The event, which will examine how the relationship between Israel and Turkey could affect the global business climate, is the first in the series “The Future of Business: America in a New World,” which will take place in locations around the globe.

That conversation will continue on March 30 in Istanbul, on June 8 in New York City and on June 22 in Jerusalem.

The gatherings will link roughly 30 experts in politics, academia and business, including Fordham professors, alumni and business professionals. They are designed to spark debate about how business leaders can better understand and respond to shifting cultural and political movements.

Moreover, the series is positioned to encourage reflection on the role of the United States in the new century. As American business dominated commerce and finance for most of the 20th century, it now pursues its agenda in a context of rapidly emerging new players with shifting relationships among states.

“So, an overarching question to consider is, ‘How are the leaders of American business to prepare themselves for the responsibilities of guiding their enterprises in the brave new world of the 21st century?’” said David Gautschi, Ph.D., dean of the Graduate School of Business Administration.

“What should they know and what should they do as their enterprises act as instruments to create and distribute wealth? What must they know and do in order to cause no harm?”

Turkey and Israel are ideal subjects with which to begin this kind of conversation, Gautschi said.

“Both nations have strong ties to the United States, and although Israel has deeper cultural ties in the U.S., Turkey’s global standing has risen dramatically recently,” he said. “Many of the participants in the Arab Spring uprisings cite it as a role model for Middle Eastern countries.”

The relationship between the two nations has been strained, in part due to disagreements over Israel’s dealings with Palestinians.

Given the sensitive nature of the conversations, and to promote a spirit of open dialogue, “The Future of Business” series will be open only to invited guests. Conversations at the four venues will be videotaped and incorporated into a documentary case series for use in GBA and other business school curricula.

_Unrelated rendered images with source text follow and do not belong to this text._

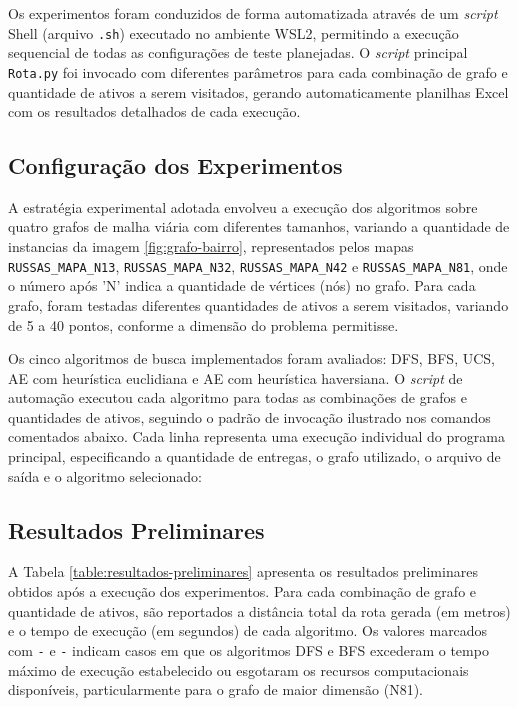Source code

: Os experimentos foram conduzidos de forma automatizada através de um \textit{script} Shell (arquivo 
\texttt{.sh}) executado no ambiente \gls{WSL2}, permitindo a execução sequencial de todas as 
configurações de teste planejadas. O \textit{script} principal \texttt{Rota.py} foi invocado com 
diferentes parâmetros para cada combinação de grafo e quantidade de ativos a serem visitados, 
gerando automaticamente planilhas Excel com os resultados detalhados de cada execução.

\subsection{Configuração dos Experimentos}

A estratégia experimental adotada envolveu a execução dos algoritmos sobre quatro grafos de malha 
viária com diferentes tamanhos, variando a quantidade de instancias da imagem \ref{fig:grafo-bairro},
representados pelos mapas \texttt{RUSSAS\_MAPA\_N13}, 
\texttt{RUSSAS\_MAPA\_N32}, \texttt{RUSSAS\_MAPA\_N42} e \texttt{RUSSAS\_MAPA\_N81}, onde o 
número após 'N' indica a quantidade de vértices (nós) no grafo. Para cada grafo, foram testadas 
diferentes quantidades de ativos a serem visitados, variando de 5 a 40 pontos, conforme a dimensão 
do problema permitisse.

Os cinco algoritmos de busca implementados foram avaliados: \gls{DFS}, \gls{BFS}, \gls{UCS}, 
\gls{AE} com heurística euclidiana e \gls{AE} com heurística haversiana. O \textit{script} de 
automação executou cada algoritmo para todas as combinações de grafos e quantidades de ativos, 
seguindo o padrão de invocação ilustrado nos comandos comentados abaixo. Cada linha representa uma 
execução individual do programa principal, especificando a quantidade de entregas, o grafo 
utilizado, o arquivo de saída e o algoritmo selecionado:


\subsection{Resultados Preliminares}

A Tabela \ref{table:resultados-preliminares} apresenta os resultados preliminares obtidos após a execução dos experimentos. 
Para cada combinação de grafo e quantidade de ativos, são reportados a distância total da rota 
gerada (em metros) e o tempo de execução (em segundos) de cada algoritmo. Os valores marcados 
com \texttt{-} e \texttt{-} indicam casos em que os algoritmos \gls{DFS} e \gls{BFS} 
excederam o tempo máximo de execução estabelecido ou esgotaram os recursos computacionais 
disponíveis, particularmente para o grafo de maior dimensão (N81).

Friday’s conversation will feature these principal contributors:

Nick Butler, visiting fellow and chair of the King’s Policy Institute at King’s College;
Dominique Moïsi, Ph.D., a French political scientist, writer and Distinguished Visiting Professor in the Schools of Business at Fordham;
William Park, senior lecturer in the Department of Defence Studies at King’s College;
Avi Shlaim, Ph.D., fellow of St. Antony’s College and professor of international relations at the University of Oxford; and
Jonathan Story, Ph.D., emeritus professor of international political economy at INSEAD and Distinguished Visiting Professor in the Schools of Business at Fordham.

Fordham faculty members taking part include: Iftekhar Hasan, Ph.D., the Corrigan Chair in International Business and Finance, and Dawn Lerman, Ph.D., area chair and associate professor of marketing.

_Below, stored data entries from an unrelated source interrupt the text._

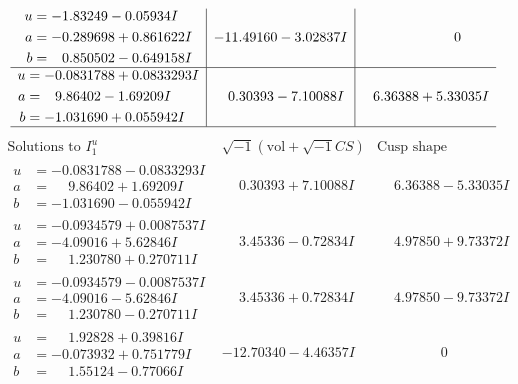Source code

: \documentclass[1p]{elsarticle_modified}
\theoremstyle{definition}
\newcommand{\I}{\sqrt{-1}}
\begin{document}
$$\begin{array}{c|c|c}
\begin{aligned}
u &= -1.83249 - 0.05934 I \\
a &= -0.289698 + 0.861622 I \\
b &= \phantom{-}0.850502 - 0.649158 I\end{aligned}
 & -11.49160 - 3.02837 I & \phantom{-0.000000 } 0 \\ \hline\begin{aligned}
u &= -0.0831788 + 0.0833293 I \\
a &= \phantom{-}9.86402 - 1.69209 I \\
b &= -1.031690 + 0.055942 I\end{aligned}
 & \phantom{-}0.30393 - 7.10088 I & \phantom{-}6.36388 + 5.33035 I\\
 \hline 
 \end{array}$$\newpage$$\begin{array}{c|c|c}  
\text{Solutions to }I^u_{1}& \I (\text{vol} + \sqrt{-1}CS) & \text{Cusp shape}\\
 \hline 
\begin{aligned}
u &= -0.0831788 - 0.0833293 I \\
a &= \phantom{-}9.86402 + 1.69209 I \\
b &= -1.031690 - 0.055942 I\end{aligned}
 & \phantom{-}0.30393 + 7.10088 I & \phantom{-}6.36388 - 5.33035 I \\ \hline\begin{aligned}
u &= -0.0934579 + 0.0087537 I \\
a &= -4.09016 + 5.62846 I \\
b &= \phantom{-}1.230780 + 0.270711 I\end{aligned}
 & \phantom{-}3.45336 - 0.72834 I & \phantom{-}4.97850 + 9.73372 I \\ \hline\begin{aligned}
u &= -0.0934579 - 0.0087537 I \\
a &= -4.09016 - 5.62846 I \\
b &= \phantom{-}1.230780 - 0.270711 I\end{aligned}
 & \phantom{-}3.45336 + 0.72834 I & \phantom{-}4.97850 - 9.73372 I \\ \hline\begin{aligned}
u &= \phantom{-}1.92828 + 0.39816 I \\
a &= -0.073932 + 0.751779 I \\
b &= \phantom{-}1.55124 - 0.77066 I\end{aligned}
 & -12.70340 - 4.46357 I & \phantom{-0.000000 } 0 \\ \hline\begin{aligned}

\end{aligned}
\end{array}$$
\end{document}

Gautschi said the goal of the inaugural event is to help senior business executives who are facing strategic choices interpret the signals that are coming from what is a quickly evolving story.

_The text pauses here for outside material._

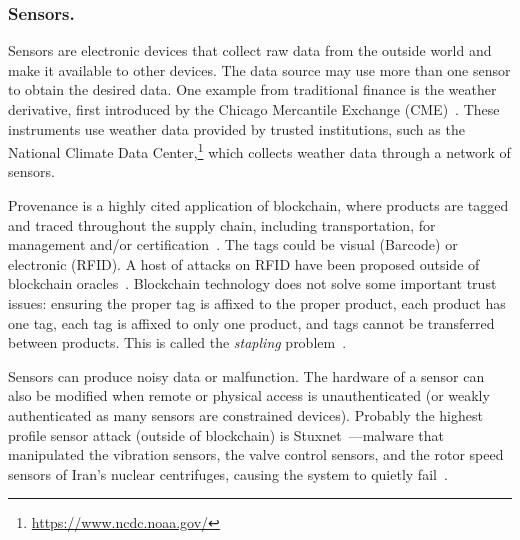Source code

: 



\subsubsection{Sensors.} Sensors are electronic devices that collect raw data from the outside world and make it available to other devices. The data source may use more than one sensor to obtain the desired data. One example from traditional finance is the weather derivative, first introduced by the Chicago Mercantile Exchange (CME)~\cite{muller2000weather}. These instruments use weather data provided by trusted institutions, such as the National Climate Data Center,\footnote{\url{https://www.ncdc.noaa.gov/}} which collects weather data through a network of sensors.

Provenance is a highly cited application of blockchain, where products are tagged and traced throughout the supply chain, including transportation, for management and/or certification~\cite{tian2016agri,mondal2019blockchain,zelbst2019impact}. The tags could be visual (Barcode) or electronic (RFID). A host of attacks on RFID have been proposed outside of blockchain oracles~\cite{alizadeh2012survey}. Blockchain technology does not solve some important trust issues: ensuring the proper tag is affixed to the proper product, each product has one tag, each tag is affixed to only one product, and tags cannot be transferred between products. This is called the \textit{stapling} problem~\cite{RKYCC19}. 

Sensors can produce noisy data or malfunction. The hardware of a sensor can also be modified when remote or physical access is unauthenticated (or weakly authenticated as many sensors are constrained devices). Probably the highest profile sensor attack (outside of blockchain) is Stuxnet~\cite{langner2011stuxnet}---malware that manipulated the vibration sensors, the valve control sensors, and the rotor speed sensors of Iran's nuclear centrifuges, causing the system to quietly fail~\cite{stuxnetattack}.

“There are two players here that are very important to the U.S., and may be following different agendas. They could reach some kind of accommodation, or could find themselves in direct conflict. So it is incumbent on us to try to educate people,” he said.

“This is a very sensitive topic, especially the United States’ relationship with Israel, which is special. But we can’t be afraid, as a Jesuit University, to address the pertinent questions.”

Other series discussing the evolving geopolitical and business importance of China, India, Europe, Brazil and South Africa are in the planning stages.

In all the talks, Gautschi said, the goal is to get major players in business to see the world as best they can through other people’s eyes. Participants may come to different conclusions, but at least they will understand why they disagree.

“Business basically boils down to three questions: What is enterprise? What are markets? And how do you put the two together?” he said.

“Enterprise takes many shapes and forms, subjected to different legal regimes, and different philosophical underpinnings. Markets vary in terms of who can participate, where the market is made, how it is made and what rules govern it—whether they’re formal or informal.”